This bit is quite genius, rather than depend on a language-specific SDK/lib for working with the formats you can fallback to exported WASM methods if none exist:
> "Each self-describing F3 file includes both the data and meta-data, as well as WebAssembly (Wasm) binaries to decode the data. Embedding the decoders in each file requires minimal storage (kilobytes) and ensures compatibility on any platform in case native decoders are unavailable. "I don't understand how that's supposed to work. What does the decoder decode into? That's gonna depend entirely on the kind of data, right? For some formats, it's gonna be a stream of bytes; for others, a 2D plane of pixels; others again will need vertexes, 2D planes of pixels and UV maps; for some, an object graph will make more sense.
It sounds neat, but feels like it might fall apart with higher-complexity formats. What does an embedded decoder for a PDF look like? I guess since they are tightly-coupled to the file bytes themselves, the author of the file gets to choose what formats make sense, but not all formats have a one-true-decode-step.
Applets redux.
Is embedding executable code into a file a security risk? My assumption is a yes
except you need flatbuffers to access that blob
I would call it clever. I'm not sure I'd call it genius.

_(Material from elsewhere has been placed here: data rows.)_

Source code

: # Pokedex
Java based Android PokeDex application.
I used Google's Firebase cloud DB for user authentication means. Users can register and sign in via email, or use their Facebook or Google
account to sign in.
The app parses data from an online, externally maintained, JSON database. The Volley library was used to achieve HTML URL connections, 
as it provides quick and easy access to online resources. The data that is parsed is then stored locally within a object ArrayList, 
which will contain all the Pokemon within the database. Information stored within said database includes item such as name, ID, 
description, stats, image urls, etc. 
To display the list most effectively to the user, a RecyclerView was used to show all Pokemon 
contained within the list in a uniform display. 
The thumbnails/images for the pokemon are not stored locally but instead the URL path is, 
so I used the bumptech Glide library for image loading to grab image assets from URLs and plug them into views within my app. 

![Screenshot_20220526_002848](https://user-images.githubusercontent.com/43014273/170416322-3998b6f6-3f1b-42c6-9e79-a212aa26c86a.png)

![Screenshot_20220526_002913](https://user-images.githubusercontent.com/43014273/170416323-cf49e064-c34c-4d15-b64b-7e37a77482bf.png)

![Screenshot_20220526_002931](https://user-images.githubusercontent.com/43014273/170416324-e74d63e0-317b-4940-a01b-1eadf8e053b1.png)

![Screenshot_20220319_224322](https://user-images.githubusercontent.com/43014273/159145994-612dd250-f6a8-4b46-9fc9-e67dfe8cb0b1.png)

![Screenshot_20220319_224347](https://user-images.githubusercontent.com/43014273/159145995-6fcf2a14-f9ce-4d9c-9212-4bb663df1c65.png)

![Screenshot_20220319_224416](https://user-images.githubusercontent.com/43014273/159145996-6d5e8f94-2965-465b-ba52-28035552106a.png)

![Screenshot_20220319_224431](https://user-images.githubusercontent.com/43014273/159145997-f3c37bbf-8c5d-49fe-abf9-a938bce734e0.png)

When I'm working with data I'm working in a specific set of languages. Usually one. Yeah, other people might be working in other languages, but no individual author really needs a language-agnostic way of accessing data beyond compile time. Add to that the likely runtime boundaries that may need to be crossed instead of e.g. inlined by the compiler because it's in-language and dealing with known offsets or tags (depends on the data format of course). To the other commenter's point, am I going to have to sandbox all data access code just to be sure it's not able to do something unexpected? There's a lot of complexity here. And the inherent risk is going to slow down the operation that should be the simplest and fastest: interpreting bytes.
So attackers don't have to craft specially corrupted files? They can just include the code to perform the attack in the data file itself?